14 de Outubro de 2011 às 23:59
Sâo Paulo teve mais de 2 ataques por dia a caixas eletrônicos em 2011

A polícia registrou em 2011 mais de dois ataques por dia a caixas eletrônicos em todo o Estado de São Paulo. De acordo com dados divulgados nesta sexta-feira pela Secretaria de Segurança Pública (SSP), foram 727 ocorrências do tipo nos primeiros nove meses do ano, com pico nos meses de fevereiro e março, que concentraram mais de um terço dos ataques.
No balanço geral, a capital concentrou 30,7% (223) de todos os ataques no Estado. No entanto, essa relação diminui se levados em conta apenas os últimos meses. Em agosto, a capital teve 16 ocorrências (16%), e em setembro, apenas três (6%).
De acordo com o coronel Wagner César, coordenador operacional da Polícia Militar, a queda se deu por causa de ações localizadas da polícia, que se focou na capital a partir de maio. "Nessa época, os crimes contra caixas eletrônicos praticamente acabaram na capital. Mas aí as quadrilhas migraram para o interior", afirmou.

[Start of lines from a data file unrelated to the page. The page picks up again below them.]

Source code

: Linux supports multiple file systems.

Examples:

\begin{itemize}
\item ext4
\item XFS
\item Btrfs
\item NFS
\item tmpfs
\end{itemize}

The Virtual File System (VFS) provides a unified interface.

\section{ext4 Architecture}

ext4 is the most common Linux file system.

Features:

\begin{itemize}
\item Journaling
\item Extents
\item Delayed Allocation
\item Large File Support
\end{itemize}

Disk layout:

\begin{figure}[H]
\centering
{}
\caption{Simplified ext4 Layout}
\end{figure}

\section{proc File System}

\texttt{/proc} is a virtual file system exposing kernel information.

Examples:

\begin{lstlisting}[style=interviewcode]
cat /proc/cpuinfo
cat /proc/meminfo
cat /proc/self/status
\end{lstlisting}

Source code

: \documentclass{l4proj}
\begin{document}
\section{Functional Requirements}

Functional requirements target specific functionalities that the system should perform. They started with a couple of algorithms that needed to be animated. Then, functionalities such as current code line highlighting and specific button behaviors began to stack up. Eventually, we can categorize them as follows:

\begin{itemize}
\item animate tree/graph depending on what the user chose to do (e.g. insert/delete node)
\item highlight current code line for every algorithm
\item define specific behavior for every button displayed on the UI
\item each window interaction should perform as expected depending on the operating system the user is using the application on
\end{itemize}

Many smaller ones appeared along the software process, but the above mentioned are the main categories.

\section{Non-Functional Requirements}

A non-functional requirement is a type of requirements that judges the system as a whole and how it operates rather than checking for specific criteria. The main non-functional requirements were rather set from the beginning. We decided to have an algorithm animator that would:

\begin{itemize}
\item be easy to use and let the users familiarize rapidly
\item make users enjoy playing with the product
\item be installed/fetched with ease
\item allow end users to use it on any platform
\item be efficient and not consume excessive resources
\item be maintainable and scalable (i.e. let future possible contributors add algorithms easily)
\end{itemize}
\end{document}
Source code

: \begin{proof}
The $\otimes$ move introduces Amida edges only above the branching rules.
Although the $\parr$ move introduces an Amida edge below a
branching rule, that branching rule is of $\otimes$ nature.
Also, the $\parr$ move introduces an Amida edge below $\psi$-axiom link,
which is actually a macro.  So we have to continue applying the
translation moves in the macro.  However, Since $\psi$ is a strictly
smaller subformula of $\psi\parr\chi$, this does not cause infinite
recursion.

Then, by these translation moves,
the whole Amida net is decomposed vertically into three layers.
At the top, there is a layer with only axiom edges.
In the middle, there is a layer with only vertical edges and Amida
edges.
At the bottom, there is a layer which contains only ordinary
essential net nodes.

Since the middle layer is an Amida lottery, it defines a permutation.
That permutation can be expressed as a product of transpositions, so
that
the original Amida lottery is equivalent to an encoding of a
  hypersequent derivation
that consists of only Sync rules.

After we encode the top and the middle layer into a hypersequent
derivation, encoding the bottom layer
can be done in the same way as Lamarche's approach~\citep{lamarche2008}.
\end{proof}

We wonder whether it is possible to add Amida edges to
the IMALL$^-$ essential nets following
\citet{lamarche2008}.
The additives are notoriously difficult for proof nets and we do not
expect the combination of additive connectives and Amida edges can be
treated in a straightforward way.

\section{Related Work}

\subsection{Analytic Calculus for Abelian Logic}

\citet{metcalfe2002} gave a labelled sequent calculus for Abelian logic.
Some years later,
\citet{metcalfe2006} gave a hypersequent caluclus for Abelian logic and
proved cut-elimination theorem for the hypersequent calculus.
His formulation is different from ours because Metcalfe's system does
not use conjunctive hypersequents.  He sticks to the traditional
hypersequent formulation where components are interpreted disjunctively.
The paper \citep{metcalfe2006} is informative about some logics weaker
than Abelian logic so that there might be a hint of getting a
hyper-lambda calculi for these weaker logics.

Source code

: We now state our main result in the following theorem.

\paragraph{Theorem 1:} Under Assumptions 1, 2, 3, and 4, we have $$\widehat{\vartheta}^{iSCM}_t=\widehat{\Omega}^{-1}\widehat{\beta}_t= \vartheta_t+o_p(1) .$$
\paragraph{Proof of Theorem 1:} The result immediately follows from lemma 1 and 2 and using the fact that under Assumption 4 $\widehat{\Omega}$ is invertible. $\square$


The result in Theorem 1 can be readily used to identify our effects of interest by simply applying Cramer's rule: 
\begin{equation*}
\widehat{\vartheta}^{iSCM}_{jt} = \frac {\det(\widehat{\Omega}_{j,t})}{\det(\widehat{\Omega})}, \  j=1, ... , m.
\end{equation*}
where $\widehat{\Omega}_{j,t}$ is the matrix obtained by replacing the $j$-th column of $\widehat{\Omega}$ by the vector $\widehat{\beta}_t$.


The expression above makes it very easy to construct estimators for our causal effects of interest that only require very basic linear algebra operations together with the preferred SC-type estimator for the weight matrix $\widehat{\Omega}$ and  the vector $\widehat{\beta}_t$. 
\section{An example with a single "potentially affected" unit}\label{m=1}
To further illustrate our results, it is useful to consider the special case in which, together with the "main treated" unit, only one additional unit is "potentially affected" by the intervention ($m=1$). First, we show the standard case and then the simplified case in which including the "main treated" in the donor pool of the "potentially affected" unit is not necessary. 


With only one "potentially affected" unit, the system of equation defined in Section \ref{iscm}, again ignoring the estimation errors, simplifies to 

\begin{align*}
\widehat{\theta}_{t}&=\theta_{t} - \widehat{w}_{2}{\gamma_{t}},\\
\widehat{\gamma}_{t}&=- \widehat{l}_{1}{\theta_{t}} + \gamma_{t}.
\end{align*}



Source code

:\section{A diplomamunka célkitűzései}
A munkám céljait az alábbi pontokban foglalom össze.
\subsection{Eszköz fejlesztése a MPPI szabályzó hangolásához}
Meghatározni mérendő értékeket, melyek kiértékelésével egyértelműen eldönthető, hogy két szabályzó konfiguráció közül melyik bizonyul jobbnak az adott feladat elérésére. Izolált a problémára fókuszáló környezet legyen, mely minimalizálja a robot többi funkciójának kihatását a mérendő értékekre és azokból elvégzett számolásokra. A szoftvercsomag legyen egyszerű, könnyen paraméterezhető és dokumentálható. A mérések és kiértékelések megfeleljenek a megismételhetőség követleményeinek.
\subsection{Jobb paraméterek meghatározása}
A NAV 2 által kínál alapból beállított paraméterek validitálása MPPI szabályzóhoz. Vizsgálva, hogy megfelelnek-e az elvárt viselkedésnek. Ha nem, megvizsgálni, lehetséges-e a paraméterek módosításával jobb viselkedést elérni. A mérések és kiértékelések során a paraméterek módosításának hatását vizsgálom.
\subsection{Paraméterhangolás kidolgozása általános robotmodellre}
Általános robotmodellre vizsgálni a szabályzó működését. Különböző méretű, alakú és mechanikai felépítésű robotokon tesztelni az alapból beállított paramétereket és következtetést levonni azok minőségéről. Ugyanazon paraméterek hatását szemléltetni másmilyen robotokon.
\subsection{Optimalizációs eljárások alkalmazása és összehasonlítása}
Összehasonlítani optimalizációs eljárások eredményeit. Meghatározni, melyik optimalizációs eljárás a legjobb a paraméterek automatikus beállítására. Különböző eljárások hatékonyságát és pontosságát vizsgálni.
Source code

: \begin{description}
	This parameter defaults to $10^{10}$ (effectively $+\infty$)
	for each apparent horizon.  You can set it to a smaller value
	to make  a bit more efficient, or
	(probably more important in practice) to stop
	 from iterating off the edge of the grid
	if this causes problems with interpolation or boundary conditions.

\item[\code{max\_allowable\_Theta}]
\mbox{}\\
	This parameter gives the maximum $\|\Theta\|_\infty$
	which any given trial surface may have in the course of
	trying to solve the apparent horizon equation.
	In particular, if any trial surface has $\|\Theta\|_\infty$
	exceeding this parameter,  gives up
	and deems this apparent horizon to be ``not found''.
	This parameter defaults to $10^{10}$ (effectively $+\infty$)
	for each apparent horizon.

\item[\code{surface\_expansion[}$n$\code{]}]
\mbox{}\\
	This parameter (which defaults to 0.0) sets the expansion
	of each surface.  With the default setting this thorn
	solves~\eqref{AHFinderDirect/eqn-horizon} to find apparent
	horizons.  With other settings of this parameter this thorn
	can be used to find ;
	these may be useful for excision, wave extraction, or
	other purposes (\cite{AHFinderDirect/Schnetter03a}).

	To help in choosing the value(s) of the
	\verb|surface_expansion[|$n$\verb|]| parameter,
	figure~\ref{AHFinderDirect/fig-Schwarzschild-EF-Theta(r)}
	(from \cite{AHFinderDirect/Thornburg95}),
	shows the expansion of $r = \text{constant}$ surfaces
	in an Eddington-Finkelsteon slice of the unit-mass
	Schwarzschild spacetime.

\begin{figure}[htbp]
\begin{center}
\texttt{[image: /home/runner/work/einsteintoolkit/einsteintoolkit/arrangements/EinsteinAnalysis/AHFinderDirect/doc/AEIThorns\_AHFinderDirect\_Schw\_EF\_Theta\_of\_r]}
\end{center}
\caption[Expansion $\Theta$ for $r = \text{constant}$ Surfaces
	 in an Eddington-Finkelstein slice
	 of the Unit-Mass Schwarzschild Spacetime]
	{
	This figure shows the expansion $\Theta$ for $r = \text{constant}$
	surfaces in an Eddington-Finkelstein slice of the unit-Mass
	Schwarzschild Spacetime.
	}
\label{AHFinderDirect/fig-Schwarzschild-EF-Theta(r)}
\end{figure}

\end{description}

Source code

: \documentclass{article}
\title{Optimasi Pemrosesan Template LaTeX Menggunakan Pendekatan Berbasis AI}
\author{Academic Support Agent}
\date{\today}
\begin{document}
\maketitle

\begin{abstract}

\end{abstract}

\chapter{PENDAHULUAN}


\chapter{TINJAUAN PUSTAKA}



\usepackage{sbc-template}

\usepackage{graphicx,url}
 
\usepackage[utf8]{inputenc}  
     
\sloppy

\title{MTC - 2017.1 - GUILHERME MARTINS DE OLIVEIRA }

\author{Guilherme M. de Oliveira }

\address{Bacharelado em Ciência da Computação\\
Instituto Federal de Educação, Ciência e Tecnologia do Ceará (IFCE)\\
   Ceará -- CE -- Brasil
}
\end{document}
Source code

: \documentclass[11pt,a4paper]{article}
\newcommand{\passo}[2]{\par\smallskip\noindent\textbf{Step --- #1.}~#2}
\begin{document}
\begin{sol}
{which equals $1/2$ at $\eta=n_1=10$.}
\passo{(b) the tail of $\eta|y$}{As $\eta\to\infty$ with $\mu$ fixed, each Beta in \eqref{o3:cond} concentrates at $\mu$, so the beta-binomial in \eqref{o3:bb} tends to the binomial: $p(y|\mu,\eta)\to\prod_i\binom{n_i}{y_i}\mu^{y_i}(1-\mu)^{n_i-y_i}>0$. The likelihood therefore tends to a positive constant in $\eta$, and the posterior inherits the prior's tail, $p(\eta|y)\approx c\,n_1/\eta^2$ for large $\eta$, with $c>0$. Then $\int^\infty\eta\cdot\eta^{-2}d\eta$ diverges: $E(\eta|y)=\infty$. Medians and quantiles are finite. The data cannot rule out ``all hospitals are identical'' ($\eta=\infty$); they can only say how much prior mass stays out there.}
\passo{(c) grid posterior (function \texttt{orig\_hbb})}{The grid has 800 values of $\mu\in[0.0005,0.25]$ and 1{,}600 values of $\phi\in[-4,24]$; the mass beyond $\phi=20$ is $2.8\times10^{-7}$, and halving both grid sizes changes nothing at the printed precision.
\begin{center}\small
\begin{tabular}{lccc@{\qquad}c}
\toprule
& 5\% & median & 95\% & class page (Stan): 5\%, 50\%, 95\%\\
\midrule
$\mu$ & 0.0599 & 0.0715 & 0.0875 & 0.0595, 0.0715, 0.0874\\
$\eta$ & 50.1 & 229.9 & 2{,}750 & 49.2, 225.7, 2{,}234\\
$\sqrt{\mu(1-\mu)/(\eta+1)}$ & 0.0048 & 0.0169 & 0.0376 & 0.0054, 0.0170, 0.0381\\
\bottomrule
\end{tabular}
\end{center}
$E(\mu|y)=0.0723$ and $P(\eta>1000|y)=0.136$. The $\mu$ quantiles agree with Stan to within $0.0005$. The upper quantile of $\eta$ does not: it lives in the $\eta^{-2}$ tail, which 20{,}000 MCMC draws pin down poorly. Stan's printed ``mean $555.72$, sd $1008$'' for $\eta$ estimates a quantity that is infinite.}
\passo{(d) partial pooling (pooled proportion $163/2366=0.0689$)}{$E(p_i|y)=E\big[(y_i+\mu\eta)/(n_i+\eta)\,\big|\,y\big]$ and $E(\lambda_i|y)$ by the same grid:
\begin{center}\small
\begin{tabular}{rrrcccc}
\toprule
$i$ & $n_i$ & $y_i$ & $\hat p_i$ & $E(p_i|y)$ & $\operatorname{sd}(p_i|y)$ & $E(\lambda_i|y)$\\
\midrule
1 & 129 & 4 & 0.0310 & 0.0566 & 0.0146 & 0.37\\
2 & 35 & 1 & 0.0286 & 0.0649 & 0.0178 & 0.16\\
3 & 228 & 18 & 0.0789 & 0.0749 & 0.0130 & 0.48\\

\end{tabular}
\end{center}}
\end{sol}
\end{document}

Neste ano, no interior de São Paulo houve 333 ataques a caixas eletrônicos até setembro, mais de um por dia. O pico dos atentados, segundo o coronel, foi entre os meses de julho e agosto, decorrente da "migração" dos criminosos. Em agosto, a polícia reforçou o efetivo nas regiões mais visadas pelos bandidos, como Santos, Campinas e Piracicaba, e o índice de ocorrências caiu de 65, em agosto, para 38, em setembro.
Ao mesmo tempo em que a polícia voltava a atenção para o interior, as investigações do Departamento de Investigações sobre Crime Organizado (Deic) conseguiram desmantelar diversos bandos especializados. "A maioria das grandes quadrilhas foi presa", disse César. Segundo ele, a maioria dos ataques passou a ser feita por amadores, porque o roubo a caixas eletrônicos "virou crime da moda".
É esse amadorismo que explica, segundo o coronel, a queda na eficiência dos ataques. De janeiro a abril deste ano, 73,6% dos ataques foram consumados e em 26,4% deles os criminosos conseguiram levar o dinheiro. No entanto, de maio a setembro, as tentativas fracassadas de abertura dos caixas para retirada do dinheiro passaram a ser maioria: 59,1% dos ataques não chegaram a ser consumados.
Até o fim deste mês, a Polícia Militar deverá apresentar à Federação Brasileira de Bancos (Febraban) um levantamento detalhado relacionando os locais mais perigosos e vulneráveis a ataques em municípios de todo o Estado. As informações, segundo o coronel, serão apenas sugestões para a entidade orientar os bancos quanto aos locais menos recomendados para se instalar terminais eletrônicos. "Eles podem remover ou trocar de lugar, são apenas sugestões", disse. Segundo César, a maioria dos bancos não consulta a polícia antes de construir agências ou instalar equipamentos de autoatendimento.